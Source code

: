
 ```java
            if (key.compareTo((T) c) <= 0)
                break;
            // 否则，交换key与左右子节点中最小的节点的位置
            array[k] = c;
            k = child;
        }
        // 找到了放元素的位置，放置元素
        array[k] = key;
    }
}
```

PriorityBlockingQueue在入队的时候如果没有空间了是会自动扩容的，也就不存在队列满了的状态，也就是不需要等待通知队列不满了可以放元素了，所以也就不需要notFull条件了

########

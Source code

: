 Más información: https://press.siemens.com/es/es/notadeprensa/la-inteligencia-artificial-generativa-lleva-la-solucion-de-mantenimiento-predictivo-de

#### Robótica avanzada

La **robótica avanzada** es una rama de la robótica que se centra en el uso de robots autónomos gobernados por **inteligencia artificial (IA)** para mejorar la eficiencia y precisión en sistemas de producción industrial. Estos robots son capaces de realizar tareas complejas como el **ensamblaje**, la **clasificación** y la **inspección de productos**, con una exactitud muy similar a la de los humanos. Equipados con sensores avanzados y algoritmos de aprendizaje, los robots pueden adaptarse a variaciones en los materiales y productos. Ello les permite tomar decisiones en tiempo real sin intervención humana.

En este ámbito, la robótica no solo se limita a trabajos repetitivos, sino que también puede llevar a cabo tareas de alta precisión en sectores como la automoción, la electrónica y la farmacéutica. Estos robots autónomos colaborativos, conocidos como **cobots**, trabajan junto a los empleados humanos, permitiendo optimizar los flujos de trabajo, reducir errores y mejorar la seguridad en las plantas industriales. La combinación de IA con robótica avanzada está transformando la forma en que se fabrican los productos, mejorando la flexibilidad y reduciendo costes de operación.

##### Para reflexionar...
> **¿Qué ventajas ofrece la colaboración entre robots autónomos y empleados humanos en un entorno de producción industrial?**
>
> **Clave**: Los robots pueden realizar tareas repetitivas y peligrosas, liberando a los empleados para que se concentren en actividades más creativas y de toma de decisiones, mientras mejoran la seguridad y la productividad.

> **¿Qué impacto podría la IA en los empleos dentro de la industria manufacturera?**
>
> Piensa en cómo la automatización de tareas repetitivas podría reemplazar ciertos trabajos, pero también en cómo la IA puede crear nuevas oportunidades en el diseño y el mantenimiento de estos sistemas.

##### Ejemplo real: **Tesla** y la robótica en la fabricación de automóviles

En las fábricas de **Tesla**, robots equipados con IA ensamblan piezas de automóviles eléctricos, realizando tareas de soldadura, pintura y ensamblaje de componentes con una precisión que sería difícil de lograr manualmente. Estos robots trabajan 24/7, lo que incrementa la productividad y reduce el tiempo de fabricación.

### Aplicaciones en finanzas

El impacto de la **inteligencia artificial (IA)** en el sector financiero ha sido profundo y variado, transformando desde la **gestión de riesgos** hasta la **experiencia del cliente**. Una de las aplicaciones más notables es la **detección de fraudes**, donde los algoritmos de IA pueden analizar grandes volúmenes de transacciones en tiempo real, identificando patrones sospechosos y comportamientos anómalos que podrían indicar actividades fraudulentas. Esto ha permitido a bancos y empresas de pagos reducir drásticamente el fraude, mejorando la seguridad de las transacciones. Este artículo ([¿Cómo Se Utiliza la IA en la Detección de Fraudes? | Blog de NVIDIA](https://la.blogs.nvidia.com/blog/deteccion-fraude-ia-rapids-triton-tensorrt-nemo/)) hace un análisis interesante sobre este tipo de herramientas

########

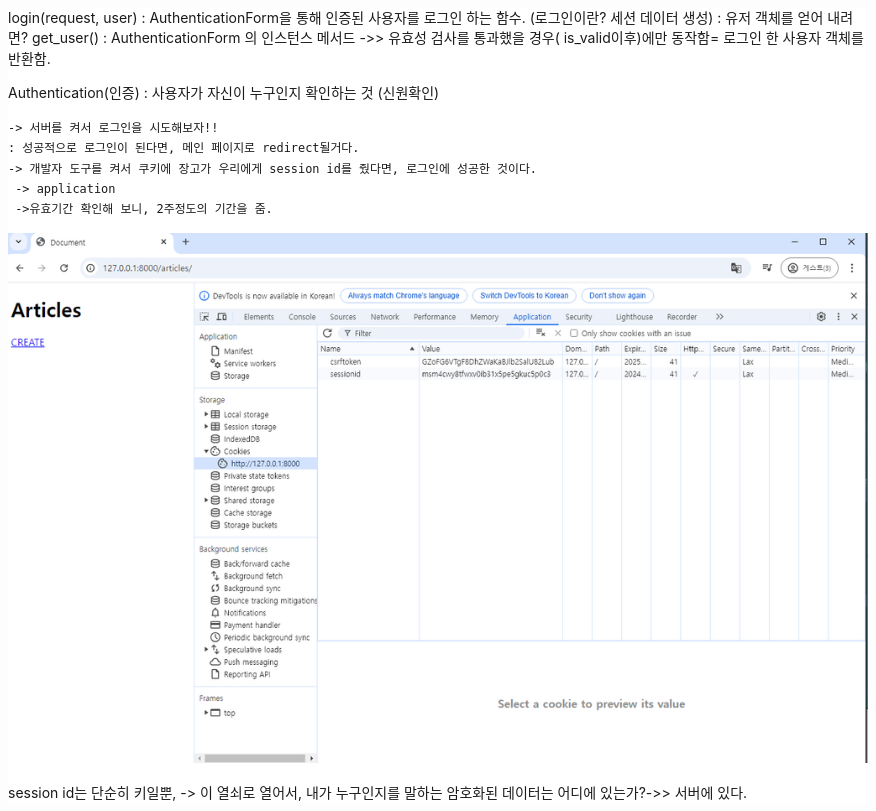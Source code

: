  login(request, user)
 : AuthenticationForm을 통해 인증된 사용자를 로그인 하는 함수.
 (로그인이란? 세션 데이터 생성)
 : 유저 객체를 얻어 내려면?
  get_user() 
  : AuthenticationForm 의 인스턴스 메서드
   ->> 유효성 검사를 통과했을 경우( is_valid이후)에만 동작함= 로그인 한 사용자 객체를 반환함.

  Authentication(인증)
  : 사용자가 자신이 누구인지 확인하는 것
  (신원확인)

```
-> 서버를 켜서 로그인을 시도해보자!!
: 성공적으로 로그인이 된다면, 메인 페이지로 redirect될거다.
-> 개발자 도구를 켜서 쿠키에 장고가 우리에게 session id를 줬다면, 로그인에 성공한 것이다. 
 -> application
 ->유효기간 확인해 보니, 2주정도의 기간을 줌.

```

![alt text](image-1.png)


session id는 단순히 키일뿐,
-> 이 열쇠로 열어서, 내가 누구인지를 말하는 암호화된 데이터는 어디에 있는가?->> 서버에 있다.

########

What the task asks ▸
Please go through the data above and copy every line that has the word "actividades".

Solved exercise ▸
> **Clave**: Los robots pueden realizar tareas repetitivas y peligrosas, liberando a los empleados para que se concentren en actividades más creativas y de toma de decisiones, mientras mejoran la seguridad y la productividad.
El impacto de la **inteligencia artificial (IA)** en el sector financiero ha sido profundo y variado, transformando desde la **gestión de riesgos** hasta la **experiencia del cliente**. Una de las aplicaciones más notables es la **detección de fraudes**, donde los algoritmos de IA pueden analizar grandes volúmenes de transacciones en tiempo real, identificando patrones sospechosos y comportamientos anómalos que podrían indicar actividades fraudulentas. Esto ha permitido a bancos y empresas de pagos reducir drásticamente el fraude, mejorando la seguridad de las transacciones. Este artículo ([¿Cómo Se Utiliza la IA en la Detección de Fraudes? | Blog de NVIDIA](https://la.blogs.nvidia.com/blog/deteccion-fraude-ia-rapids-triton-tensorrt-nemo/)) hace un análisis interesante sobre este tipo de herramientas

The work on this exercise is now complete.